We study the anisotropy of interphase boundaries (IPBs) and antiphase boundaries (APBs) in a binary alloy on an FCC lattice using a recently developed diffuse interface model that uses three (nonconserved) order parameters and a concentration (conserved order parameter). The concentration variation through the interface is added to the previous diffuse interface model. This model has the capability of modeling IPBs and APBs for all orientations with respect to the underlying lattice. The model includes bulk and gradient terms in a free energy functional. The bulk energy model is based on multiparticle interactions for the internal energy and a point approximation to the entropy. The gradient energy terms have two independent parameters that produce cubic and tetragonal anisotropy depending on the phase boundaries. We will illustrate the ordered phases based on the Cu-Au system.

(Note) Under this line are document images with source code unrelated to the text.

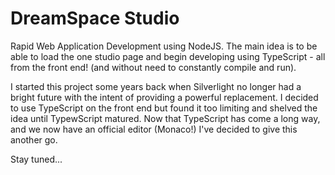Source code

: # DreamSpace Studio
Rapid Web Application Development using NodeJS.  The main idea is to be able to load the one studio page and begin developing using TypeScript - all from the front end! (and without need to constantly compile and run).

I started this project some years back when Silverlight no longer had a bright future with the intent of providing a powerful replacement. I decided to use TypeScript on the front end but found it too limiting and shelved the idea until TypewScript matured.  Now that TypeScript has come a long way, and we now have an official editor (Monaco!) I've decided to give this another go.

Stay tuned...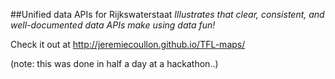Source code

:##Unified data APIs for Rijkswaterstaat
_Illustrates that clear, consistent, and well-documented data APIs make using data fun!_

Check it out at http://jeremiecoullon.github.io/TFL-maps/

(note: this was done in half a day at a hackathon..)
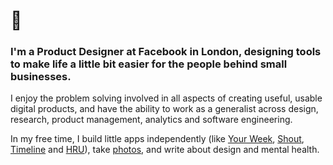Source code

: # 👋

### I'm a Product Designer at Facebook in London, designing tools to make life a little bit easier for the people behind small businesses.

I enjoy the problem solving involved in all aspects of creating useful, usable digital products, and have the ability to work as a generalist across design, research, product management, analytics and software engineering.

In my free time, I build little apps independently (like [Your Week](https://yourweek.app/), [Shout](https://shoutgif.com/), [Timeline](https://timeline.grahammacphee.com/) and [HRU](https://hru.chat/)), take [photos](https://instagram.com/gmph), and write about design and mental health.
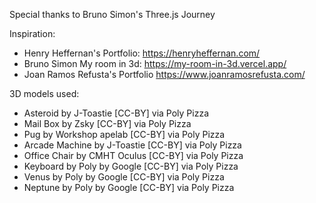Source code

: Special thanks to Bruno Simon's Three.js Journey

Inspiration: 
- Henry Heffernan's Portfolio: https://henryheffernan.com/
- Bruno Simon My room in 3d: https://my-room-in-3d.vercel.app/
- Joan Ramos Refusta's Portfolio https://www.joanramosrefusta.com/

3D models used:
- Asteroid by J-Toastie [CC-BY] via Poly Pizza
- Mail Box by Zsky [CC-BY] via Poly Pizza
- Pug by Workshop apelab [CC-BY] via Poly Pizza
- Arcade Machine by J-Toastie [CC-BY] via Poly Pizza
- Office Chair by CMHT Oculus [CC-BY] via Poly Pizza
- Keyboard by Poly by Google [CC-BY] via Poly Pizza
- Venus by Poly by Google [CC-BY] via Poly Pizza
- Neptune by Poly by Google [CC-BY] via Poly Pizza
  
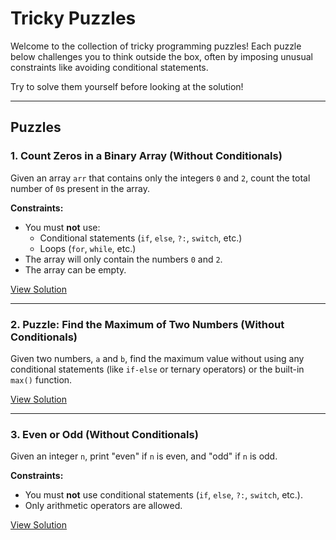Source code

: # Tricky Puzzles

Welcome to the collection of tricky programming puzzles! Each puzzle below challenges you to think outside the box, often by imposing unusual constraints like avoiding conditional statements.

Try to solve them yourself before looking at the solution!

---

## Puzzles

### 1. Count Zeros in a Binary Array (Without Conditionals)

Given an array `arr` that contains only the integers `0` and `2`, count the total number of `0`s present in the array.

**Constraints:**
- You must **not** use:
  - Conditional statements (`if`, `else`, `?:`, `switch`, etc.)
  - Loops (`for`, `while`, etc.)
- The array will only contain the numbers `0` and `2`.
- The array can be empty.

[View Solution](./001_count_no_of_zeros/README.md)

---

### 2. Puzzle: Find the Maximum of Two Numbers (Without Conditionals)

Given two numbers, `a` and `b`, find the maximum value without using any conditional statements (like `if-else` or ternary operators) or the built-in `max()` function.

[View Solution](./002_find-max-without-ifs/README.md)

---

### 3. Even or Odd (Without Conditionals)

Given an integer `n`, print "even" if `n` is even, and "odd" if `n` is odd.

**Constraints:**
- You must **not** use conditional statements (`if`, `else`, `?:`, `switch`, etc.).
- Only arithmetic operators are allowed.

[View Solution](./003_even_or_odd/README.md)
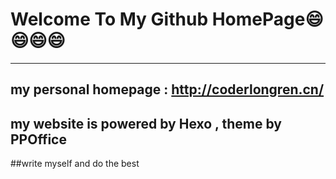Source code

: # Welcome To My Github HomePage:smile::smile::smile::smile:
---
## my personal homepage : http://coderlongren.cn/  
## my website is powered by Hexo , theme by PPOffice   
##write myself and do the best 
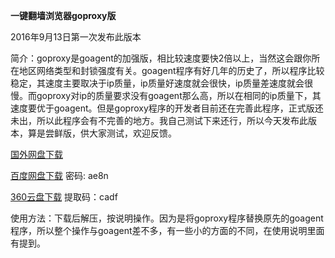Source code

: **一键翻墙浏览器goproxy版**

2016年9月13日第一次发布此版本

简介：goproxy是goagent的加强版，相比较速度要快2倍以上，当然这会跟你所在地区网络类型和封锁强度有关。goagent程序有好几年的历史了，所以程序比较稳定，其速度主要取决于ip质量，ip质量好速度就会很快，ip质量差速度就会很慢。而goproxy对ip的质量要求没有goagent那么高，所以在相同的ip质量下，其速度要优于goagent。但是goproxy程序的开发者目前还在完善此程序，正式版还未出，所以此程序会有不完善的地方。我自己测试下来还行，所以今天发布此版本，算是尝鲜版，供大家测试，欢迎反馈。

[国外网盘下载](https://mega.nz/#!csZSzYyA!PDecVEd3_b51hNvWV4jRaUYUcNviipgCw6tcFU3dSXw)

[百度网盘下载](http://pan.baidu.com/s/1caGetS) 密码: ae8n

[360云盘下载](https://yunpan.cn/ckwwxLya6znCh) 提取码：cadf


使用方法：下载后解压，按说明操作。因为是将goproxy程序替换原先的goagent程序，所以整个操作与goagent差不多，有一些小的方面的不同，在使用说明里面有提到。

We investigate the interfacial properties of the IPBs by considering order-disorder transitions (A1-L1₂, A1-L1₀), an order-order transition (L1₂-L1₀) and those of APBs (L1₂ and L1₀ phases) in the neighborhood of the congruent and eutectoid points, and away from these points. We perform numerical simulations of interface structures for both IPBs and APBs. Realistic interfacial energy anisotropy of IPBs and APBs are calculated for different orientations and these results are compared with the result obtained from other models (CVM and the previous model). The interfacial energies will be used to determine the equilibrium shapes via the Cahn & Hoffman "ξ-vector". We compute equilibrium shapes for the A1-L1₀ IPBs and L1₂-L1₀ IPBs.